**Description of the task:** Only one stretch of the listing below is wanted. Give it again exactly, from the line with "## What is this" through the line with "- [Colorset for".

-- Given records follows --

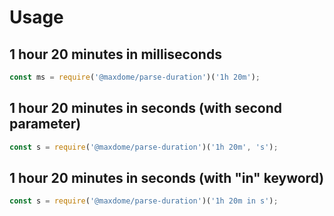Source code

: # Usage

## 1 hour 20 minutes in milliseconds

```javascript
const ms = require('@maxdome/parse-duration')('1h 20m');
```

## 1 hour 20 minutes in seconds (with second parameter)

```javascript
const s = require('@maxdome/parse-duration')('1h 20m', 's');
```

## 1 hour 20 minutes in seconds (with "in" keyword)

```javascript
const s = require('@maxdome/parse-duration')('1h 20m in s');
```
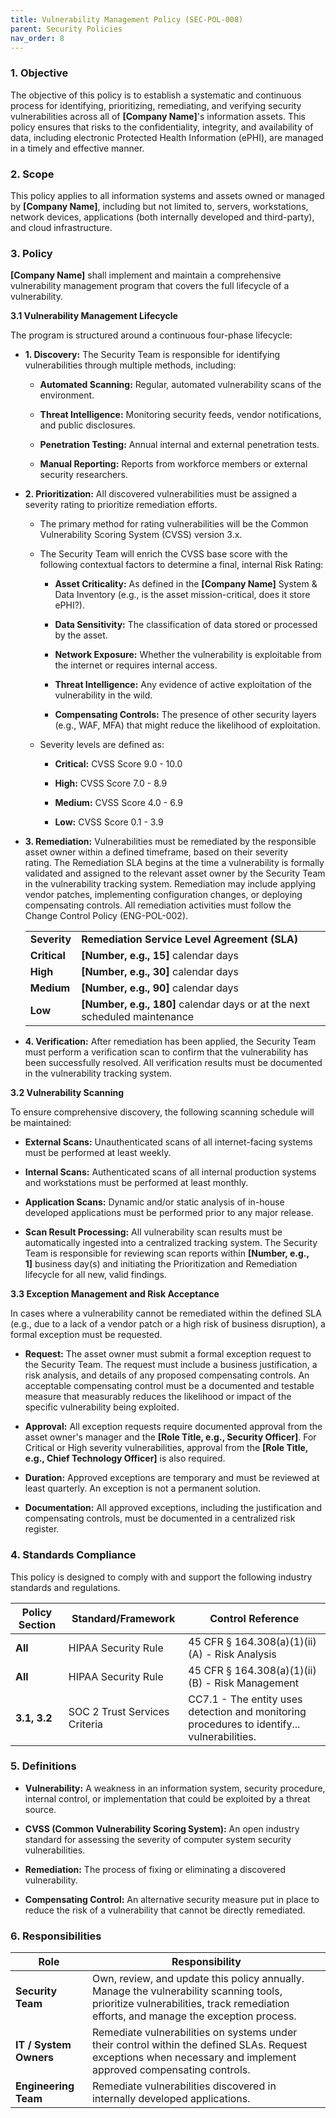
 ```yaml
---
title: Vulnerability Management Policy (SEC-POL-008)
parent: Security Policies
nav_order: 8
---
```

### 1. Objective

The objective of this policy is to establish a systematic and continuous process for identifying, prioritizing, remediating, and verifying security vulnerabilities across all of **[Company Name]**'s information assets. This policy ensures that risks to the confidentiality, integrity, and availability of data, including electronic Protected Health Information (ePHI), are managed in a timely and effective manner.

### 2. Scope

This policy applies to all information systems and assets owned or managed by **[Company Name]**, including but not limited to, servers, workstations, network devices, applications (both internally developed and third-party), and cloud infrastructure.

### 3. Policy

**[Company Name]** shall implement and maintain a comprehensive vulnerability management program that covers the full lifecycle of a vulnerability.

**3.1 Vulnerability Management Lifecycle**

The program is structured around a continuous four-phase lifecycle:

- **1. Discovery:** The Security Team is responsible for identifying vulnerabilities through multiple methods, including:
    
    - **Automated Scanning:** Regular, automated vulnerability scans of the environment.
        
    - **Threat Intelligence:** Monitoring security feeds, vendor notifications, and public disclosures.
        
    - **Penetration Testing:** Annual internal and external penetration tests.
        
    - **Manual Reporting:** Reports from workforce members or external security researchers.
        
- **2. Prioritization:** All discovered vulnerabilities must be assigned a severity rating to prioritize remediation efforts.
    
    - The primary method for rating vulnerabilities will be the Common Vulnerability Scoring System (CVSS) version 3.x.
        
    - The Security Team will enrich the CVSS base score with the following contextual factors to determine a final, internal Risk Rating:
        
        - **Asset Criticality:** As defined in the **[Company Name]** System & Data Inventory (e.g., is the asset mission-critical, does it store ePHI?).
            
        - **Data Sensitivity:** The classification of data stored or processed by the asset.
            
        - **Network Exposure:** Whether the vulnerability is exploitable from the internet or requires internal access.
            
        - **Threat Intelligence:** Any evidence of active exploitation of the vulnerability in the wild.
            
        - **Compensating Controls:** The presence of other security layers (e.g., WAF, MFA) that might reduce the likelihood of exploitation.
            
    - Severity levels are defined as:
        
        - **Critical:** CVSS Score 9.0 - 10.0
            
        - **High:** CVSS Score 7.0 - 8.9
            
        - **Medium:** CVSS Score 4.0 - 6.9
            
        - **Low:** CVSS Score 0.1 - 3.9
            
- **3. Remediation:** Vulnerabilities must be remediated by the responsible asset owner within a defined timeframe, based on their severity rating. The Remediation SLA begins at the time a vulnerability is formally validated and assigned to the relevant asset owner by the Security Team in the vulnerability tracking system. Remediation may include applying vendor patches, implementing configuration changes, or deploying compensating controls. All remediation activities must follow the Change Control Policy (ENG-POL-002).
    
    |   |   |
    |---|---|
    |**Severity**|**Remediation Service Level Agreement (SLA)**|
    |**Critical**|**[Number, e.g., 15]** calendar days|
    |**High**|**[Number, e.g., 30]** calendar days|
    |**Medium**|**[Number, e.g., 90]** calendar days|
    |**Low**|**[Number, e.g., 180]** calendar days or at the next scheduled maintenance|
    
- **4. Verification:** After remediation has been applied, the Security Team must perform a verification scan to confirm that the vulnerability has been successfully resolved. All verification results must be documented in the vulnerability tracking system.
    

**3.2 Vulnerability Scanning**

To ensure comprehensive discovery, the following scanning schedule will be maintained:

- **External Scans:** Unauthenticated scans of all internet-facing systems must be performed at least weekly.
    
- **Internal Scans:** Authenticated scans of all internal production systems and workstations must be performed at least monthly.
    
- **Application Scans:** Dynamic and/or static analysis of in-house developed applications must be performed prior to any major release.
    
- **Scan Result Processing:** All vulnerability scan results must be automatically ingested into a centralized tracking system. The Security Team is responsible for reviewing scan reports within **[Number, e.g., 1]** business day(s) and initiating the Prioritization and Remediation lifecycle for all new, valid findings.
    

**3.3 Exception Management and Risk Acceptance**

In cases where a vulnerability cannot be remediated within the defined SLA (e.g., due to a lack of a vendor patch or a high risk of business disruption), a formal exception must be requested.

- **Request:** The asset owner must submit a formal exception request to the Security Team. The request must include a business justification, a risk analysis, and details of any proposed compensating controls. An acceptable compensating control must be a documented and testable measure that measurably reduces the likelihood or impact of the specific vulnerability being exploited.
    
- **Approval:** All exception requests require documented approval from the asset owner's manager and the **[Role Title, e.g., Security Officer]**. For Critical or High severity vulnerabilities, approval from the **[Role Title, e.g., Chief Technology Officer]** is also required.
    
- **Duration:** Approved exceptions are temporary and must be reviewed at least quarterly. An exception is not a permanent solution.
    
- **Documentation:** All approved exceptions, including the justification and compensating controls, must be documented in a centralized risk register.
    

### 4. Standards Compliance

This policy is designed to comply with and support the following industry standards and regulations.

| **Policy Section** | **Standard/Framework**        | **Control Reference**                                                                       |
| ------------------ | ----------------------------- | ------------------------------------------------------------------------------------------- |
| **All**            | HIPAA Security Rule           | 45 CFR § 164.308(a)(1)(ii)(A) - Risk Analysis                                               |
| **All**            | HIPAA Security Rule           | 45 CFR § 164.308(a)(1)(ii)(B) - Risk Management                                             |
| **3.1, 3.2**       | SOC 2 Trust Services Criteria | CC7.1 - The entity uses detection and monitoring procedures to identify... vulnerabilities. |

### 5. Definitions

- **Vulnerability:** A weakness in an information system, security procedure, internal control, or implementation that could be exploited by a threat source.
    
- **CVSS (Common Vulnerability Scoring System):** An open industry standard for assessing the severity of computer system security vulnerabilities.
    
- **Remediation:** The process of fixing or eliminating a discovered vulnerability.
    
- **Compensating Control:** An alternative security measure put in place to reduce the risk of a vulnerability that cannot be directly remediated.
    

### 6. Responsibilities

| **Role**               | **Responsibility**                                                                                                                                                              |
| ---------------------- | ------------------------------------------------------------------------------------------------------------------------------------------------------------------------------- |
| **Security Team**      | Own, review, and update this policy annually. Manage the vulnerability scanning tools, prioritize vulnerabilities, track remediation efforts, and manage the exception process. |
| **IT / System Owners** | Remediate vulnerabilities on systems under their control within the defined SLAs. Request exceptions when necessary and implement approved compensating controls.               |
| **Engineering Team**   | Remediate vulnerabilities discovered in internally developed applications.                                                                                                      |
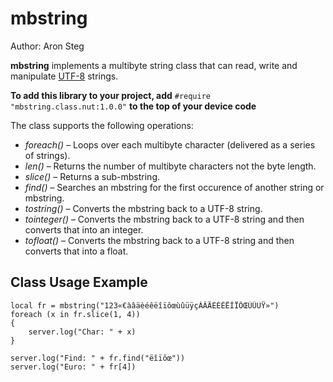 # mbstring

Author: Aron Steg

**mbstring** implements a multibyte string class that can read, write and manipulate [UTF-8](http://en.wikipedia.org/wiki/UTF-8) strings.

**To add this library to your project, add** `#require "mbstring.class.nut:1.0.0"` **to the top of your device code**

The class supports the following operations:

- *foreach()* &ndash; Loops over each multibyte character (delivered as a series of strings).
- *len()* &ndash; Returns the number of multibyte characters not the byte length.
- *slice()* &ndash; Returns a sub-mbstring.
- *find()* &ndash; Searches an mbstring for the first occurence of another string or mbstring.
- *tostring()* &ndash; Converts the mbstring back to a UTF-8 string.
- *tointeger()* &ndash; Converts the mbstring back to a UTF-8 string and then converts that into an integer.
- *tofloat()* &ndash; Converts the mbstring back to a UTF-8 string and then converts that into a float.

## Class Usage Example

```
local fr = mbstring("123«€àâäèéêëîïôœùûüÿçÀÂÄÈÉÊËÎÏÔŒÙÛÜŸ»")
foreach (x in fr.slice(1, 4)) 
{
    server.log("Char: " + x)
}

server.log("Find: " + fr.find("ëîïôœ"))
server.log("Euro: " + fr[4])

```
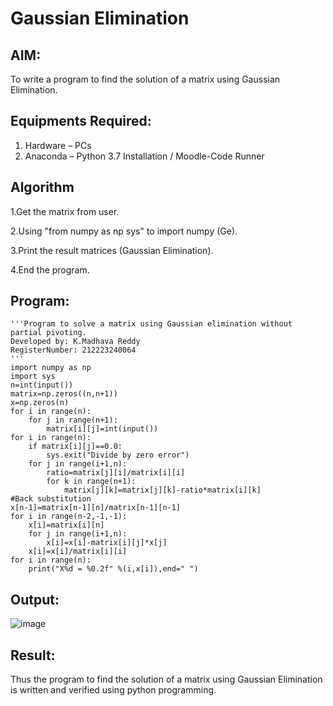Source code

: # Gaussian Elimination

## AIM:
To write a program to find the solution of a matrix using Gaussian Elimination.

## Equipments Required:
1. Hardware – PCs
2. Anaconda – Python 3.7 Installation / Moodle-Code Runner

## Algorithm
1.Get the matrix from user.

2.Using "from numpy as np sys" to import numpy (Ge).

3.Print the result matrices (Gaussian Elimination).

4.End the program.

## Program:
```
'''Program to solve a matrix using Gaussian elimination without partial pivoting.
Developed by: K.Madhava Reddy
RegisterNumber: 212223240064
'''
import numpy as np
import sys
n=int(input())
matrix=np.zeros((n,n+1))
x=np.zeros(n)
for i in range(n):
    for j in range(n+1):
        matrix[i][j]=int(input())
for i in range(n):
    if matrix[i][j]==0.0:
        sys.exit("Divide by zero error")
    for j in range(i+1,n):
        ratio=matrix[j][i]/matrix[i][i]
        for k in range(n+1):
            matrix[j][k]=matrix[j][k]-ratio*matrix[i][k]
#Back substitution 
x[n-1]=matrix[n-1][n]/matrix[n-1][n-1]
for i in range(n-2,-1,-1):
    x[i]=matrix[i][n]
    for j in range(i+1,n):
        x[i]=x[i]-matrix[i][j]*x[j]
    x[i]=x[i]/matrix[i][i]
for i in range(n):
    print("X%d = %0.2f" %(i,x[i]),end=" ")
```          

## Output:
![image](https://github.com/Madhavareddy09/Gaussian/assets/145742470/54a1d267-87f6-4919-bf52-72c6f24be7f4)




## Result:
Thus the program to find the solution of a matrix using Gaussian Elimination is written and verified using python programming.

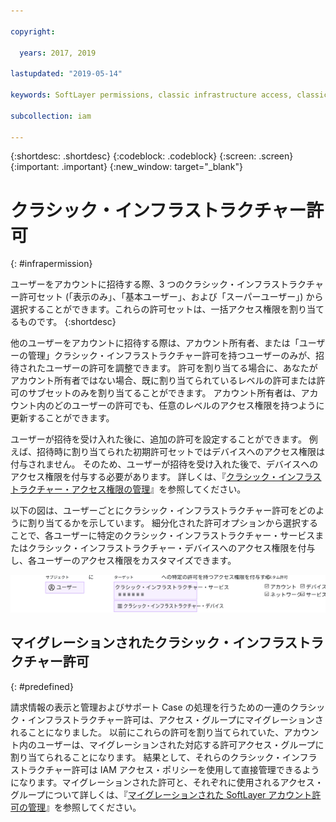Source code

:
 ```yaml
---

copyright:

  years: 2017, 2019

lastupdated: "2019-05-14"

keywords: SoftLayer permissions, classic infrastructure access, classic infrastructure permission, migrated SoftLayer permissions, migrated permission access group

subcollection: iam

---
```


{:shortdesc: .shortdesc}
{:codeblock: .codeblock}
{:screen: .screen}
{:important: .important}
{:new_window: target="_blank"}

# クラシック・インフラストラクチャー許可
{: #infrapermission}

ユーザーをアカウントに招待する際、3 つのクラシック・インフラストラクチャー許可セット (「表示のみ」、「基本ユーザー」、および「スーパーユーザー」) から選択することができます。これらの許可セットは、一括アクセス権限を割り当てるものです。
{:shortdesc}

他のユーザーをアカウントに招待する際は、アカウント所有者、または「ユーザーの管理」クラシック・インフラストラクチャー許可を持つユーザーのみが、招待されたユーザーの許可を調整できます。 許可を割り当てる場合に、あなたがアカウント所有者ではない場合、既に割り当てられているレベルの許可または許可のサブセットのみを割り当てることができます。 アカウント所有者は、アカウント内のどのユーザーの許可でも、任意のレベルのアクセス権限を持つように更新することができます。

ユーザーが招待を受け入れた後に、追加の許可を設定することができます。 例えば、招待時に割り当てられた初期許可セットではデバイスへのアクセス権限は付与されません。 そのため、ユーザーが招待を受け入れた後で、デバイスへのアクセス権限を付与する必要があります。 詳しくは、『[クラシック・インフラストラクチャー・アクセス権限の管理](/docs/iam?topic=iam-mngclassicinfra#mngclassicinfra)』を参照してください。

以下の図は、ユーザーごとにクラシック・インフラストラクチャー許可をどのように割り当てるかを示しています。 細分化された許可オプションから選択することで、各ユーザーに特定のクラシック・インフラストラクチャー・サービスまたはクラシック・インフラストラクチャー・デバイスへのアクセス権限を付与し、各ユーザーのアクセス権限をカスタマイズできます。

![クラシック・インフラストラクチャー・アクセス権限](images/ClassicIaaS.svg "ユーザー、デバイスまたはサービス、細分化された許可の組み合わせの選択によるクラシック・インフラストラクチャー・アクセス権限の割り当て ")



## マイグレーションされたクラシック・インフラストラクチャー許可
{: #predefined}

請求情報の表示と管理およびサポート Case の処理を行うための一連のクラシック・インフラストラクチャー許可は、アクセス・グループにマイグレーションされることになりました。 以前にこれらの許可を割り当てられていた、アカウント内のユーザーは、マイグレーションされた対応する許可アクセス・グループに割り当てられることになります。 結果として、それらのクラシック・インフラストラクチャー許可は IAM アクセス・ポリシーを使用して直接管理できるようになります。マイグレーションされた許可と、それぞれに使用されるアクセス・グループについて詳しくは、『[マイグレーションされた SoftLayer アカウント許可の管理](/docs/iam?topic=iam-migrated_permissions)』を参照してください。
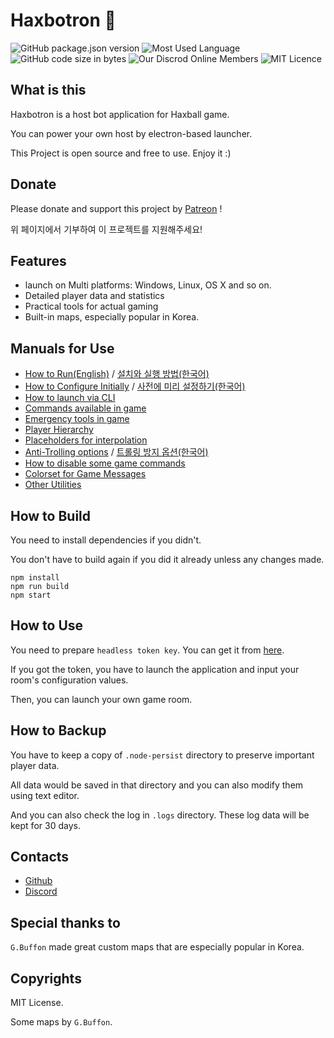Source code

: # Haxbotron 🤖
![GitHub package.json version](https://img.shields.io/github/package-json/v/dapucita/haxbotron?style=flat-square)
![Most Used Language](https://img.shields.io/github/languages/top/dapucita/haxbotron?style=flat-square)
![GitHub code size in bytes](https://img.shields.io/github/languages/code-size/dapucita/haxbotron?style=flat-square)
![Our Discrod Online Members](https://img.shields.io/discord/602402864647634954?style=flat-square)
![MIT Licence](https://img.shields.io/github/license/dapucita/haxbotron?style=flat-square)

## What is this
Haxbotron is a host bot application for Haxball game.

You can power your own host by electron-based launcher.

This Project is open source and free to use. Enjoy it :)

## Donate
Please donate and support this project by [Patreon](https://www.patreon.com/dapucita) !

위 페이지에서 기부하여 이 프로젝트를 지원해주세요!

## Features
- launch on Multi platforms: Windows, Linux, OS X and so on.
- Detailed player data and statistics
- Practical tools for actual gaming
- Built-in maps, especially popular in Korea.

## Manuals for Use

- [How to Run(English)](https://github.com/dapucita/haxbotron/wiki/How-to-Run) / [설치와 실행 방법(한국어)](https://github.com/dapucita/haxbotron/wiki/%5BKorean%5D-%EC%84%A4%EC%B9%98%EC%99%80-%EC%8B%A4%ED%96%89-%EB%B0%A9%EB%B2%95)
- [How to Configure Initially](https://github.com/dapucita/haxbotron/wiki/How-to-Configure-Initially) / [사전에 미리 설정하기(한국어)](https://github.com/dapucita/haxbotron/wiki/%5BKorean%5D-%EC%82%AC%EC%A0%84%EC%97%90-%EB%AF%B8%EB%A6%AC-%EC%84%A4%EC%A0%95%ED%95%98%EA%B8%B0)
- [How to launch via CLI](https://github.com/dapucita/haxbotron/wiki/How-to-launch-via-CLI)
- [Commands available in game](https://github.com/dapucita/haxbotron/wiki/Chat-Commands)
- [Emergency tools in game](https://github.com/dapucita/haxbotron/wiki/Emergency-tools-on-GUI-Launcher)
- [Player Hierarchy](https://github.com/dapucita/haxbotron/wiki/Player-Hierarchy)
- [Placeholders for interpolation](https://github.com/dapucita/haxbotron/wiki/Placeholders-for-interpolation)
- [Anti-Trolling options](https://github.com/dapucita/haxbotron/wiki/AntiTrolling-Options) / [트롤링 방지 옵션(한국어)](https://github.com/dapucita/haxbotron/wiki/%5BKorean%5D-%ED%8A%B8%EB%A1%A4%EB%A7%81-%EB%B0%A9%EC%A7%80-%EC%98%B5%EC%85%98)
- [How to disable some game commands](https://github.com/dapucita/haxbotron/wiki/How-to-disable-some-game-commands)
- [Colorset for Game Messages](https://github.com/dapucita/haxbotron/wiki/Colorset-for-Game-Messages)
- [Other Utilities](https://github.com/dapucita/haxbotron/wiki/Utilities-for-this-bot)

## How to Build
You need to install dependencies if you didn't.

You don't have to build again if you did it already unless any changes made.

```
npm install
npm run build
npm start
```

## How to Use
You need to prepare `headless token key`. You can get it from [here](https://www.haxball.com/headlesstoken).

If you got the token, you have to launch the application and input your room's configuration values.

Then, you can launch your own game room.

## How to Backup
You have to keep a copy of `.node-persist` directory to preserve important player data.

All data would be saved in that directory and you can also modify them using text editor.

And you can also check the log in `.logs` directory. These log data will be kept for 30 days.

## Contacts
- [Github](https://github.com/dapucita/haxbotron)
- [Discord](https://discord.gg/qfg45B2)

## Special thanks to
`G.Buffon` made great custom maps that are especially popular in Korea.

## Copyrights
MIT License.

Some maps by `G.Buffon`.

-- Given records concluded --

**Finished exercise:**
## What is this
Haxbotron is a host bot application for Haxball game.

You can power your own host by electron-based launcher.

This Project is open source and free to use. Enjoy it :)

## Donate
Please donate and support this project by [Patreon](https://www.patreon.com/dapucita) !

위 페이지에서 기부하여 이 프로젝트를 지원해주세요!

## Features
- launch on Multi platforms: Windows, Linux, OS X and so on.
- Detailed player data and statistics
- Practical tools for actual gaming
- Built-in maps, especially popular in Korea.

## Manuals for Use

- [How to Run(English)](https://github.com/dapucita/haxbotron/wiki/How-to-Run) / [설치와 실행 방법(한국어)](https://github.com/dapucita/haxbotron/wiki/%5BKorean%5D-%EC%84%A4%EC%B9%98%EC%99%80-%EC%8B%A4%ED%96%89-%EB%B0%A9%EB%B2%95)
- [How to Configure Initially](https://github.com/dapucita/haxbotron/wiki/How-to-Configure-Initially) / [사전에 미리 설정하기(한국어)](https://github.com/dapucita/haxbotron/wiki/%5BKorean%5D-%EC%82%AC%EC%A0%84%EC%97%90-%EB%AF%B8%EB%A6%AC-%EC%84%A4%EC%A0%95%ED%95%98%EA%B8%B0)
- [How to launch via CLI](https://github.com/dapucita/haxbotron/wiki/How-to-launch-via-CLI)
- [Commands available in game](https://github.com/dapucita/haxbotron/wiki/Chat-Commands)
- [Emergency tools in game](https://github.com/dapucita/haxbotron/wiki/Emergency-tools-on-GUI-Launcher)
- [Player Hierarchy](https://github.com/dapucita/haxbotron/wiki/Player-Hierarchy)
- [Placeholders for interpolation](https://github.com/dapucita/haxbotron/wiki/Placeholders-for-interpolation)
- [Anti-Trolling options](https://github.com/dapucita/haxbotron/wiki/AntiTrolling-Options) / [트롤링 방지 옵션(한국어)](https://github.com/dapucita/haxbotron/wiki/%5BKorean%5D-%ED%8A%B8%EB%A1%A4%EB%A7%81-%EB%B0%A9%EC%A7%80-%EC%98%B5%EC%85%98)
- [How to disable some game commands](https://github.com/dapucita/haxbotron/wiki/How-to-disable-some-game-commands)
- [Colorset for Game Messages](https://github.com/dapucita/haxbotron/wiki/Colorset-for-Game-Messages)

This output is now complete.